**WORK INSTRUCTIONS**
Reproduce only the top of the records, down to and including the line containing "<strong><h3>Простые числа в".

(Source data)
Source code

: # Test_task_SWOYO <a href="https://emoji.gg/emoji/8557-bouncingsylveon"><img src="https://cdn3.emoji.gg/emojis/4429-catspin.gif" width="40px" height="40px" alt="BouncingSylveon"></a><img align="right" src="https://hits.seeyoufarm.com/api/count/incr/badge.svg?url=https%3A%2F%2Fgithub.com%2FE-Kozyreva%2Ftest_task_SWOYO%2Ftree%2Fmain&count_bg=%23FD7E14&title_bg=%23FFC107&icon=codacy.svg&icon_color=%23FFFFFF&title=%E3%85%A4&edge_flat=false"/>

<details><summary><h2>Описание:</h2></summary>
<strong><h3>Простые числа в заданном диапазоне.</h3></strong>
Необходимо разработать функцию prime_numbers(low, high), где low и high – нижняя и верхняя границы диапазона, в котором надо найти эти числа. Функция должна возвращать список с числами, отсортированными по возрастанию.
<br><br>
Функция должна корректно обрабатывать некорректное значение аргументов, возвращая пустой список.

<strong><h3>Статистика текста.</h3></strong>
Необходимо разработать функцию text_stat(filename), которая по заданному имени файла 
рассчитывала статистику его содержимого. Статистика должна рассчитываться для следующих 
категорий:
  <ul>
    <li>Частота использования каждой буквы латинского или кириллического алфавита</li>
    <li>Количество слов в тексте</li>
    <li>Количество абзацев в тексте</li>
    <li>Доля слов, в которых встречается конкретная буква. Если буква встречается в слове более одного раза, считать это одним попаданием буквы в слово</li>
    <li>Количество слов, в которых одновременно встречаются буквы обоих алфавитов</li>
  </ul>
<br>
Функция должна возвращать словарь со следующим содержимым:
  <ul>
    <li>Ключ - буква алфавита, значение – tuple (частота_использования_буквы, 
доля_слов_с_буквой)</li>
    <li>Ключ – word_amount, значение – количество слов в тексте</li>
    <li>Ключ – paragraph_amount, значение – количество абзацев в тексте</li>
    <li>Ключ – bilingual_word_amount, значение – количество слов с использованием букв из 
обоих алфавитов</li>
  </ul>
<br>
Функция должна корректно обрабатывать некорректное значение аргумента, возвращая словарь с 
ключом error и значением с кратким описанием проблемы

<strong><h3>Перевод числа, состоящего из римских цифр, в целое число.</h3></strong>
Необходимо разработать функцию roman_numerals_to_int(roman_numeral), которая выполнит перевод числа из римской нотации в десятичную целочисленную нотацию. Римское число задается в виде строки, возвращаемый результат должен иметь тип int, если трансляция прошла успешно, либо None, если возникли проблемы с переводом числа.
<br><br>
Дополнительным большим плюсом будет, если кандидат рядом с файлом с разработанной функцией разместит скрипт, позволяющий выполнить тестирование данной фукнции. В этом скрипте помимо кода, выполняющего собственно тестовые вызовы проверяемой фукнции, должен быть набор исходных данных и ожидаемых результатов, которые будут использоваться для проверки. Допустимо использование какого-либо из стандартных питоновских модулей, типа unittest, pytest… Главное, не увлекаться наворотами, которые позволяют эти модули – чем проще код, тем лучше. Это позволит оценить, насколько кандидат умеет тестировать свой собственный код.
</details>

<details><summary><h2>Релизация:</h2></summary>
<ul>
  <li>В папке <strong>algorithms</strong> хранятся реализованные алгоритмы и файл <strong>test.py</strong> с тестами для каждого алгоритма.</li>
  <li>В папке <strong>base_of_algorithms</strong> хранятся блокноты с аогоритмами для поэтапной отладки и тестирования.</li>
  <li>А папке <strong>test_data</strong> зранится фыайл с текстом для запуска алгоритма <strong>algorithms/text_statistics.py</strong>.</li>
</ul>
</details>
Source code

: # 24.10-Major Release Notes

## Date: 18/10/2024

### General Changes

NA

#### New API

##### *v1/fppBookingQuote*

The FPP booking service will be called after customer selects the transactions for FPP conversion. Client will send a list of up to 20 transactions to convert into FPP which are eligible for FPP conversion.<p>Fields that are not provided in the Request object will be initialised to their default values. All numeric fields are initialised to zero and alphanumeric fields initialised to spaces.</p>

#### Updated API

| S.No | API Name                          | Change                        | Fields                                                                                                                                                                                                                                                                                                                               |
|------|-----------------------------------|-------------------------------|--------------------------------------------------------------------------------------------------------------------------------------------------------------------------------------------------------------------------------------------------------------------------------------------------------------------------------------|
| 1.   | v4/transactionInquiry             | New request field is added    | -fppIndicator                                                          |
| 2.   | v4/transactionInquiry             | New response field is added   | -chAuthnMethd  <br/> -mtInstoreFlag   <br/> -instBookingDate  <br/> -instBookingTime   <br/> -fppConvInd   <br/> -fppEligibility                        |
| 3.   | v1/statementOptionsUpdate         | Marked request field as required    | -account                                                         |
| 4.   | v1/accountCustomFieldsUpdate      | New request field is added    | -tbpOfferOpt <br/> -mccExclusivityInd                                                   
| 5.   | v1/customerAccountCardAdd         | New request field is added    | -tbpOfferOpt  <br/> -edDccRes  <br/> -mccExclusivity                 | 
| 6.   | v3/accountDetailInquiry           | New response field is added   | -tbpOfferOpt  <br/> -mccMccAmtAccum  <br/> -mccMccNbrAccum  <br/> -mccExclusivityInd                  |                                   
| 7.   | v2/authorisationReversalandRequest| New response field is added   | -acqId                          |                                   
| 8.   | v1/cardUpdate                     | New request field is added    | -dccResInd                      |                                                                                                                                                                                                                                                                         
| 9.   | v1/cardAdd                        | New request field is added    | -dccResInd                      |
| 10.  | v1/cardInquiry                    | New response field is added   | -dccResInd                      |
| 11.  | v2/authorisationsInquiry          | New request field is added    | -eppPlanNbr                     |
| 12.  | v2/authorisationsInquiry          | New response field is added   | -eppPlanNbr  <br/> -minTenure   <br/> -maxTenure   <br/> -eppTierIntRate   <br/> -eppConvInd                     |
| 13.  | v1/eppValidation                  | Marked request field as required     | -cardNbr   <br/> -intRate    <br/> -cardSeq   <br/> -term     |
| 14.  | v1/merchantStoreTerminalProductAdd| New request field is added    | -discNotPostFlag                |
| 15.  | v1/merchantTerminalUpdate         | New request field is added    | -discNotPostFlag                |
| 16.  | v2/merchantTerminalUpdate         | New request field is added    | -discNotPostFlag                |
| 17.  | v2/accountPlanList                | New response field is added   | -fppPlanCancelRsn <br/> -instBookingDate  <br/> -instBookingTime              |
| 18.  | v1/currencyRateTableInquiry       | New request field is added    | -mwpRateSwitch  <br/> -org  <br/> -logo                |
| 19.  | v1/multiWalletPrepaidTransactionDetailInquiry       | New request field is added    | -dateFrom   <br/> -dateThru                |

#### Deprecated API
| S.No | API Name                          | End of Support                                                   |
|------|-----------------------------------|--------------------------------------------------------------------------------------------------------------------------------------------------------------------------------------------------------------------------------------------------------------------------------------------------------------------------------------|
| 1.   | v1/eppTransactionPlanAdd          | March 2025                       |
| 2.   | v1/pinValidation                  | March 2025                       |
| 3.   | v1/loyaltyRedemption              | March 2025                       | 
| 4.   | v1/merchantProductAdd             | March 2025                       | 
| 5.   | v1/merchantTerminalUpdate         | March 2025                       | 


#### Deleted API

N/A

**SOLUTION TO THE EXERCISE**
Source code

: # Test_task_SWOYO <a href="https://emoji.gg/emoji/8557-bouncingsylveon"><img src="https://cdn3.emoji.gg/emojis/4429-catspin.gif" width="40px" height="40px" alt="BouncingSylveon"></a><img align="right" src="https://hits.seeyoufarm.com/api/count/incr/badge.svg?url=https%3A%2F%2Fgithub.com%2FE-Kozyreva%2Ftest_task_SWOYO%2Ftree%2Fmain&count_bg=%23FD7E14&title_bg=%23FFC107&icon=codacy.svg&icon_color=%23FFFFFF&title=%E3%85%A4&edge_flat=false"/>

<details><summary><h2>Описание:</h2></summary>
<strong><h3>Простые числа в заданном диапазоне.</h3></strong>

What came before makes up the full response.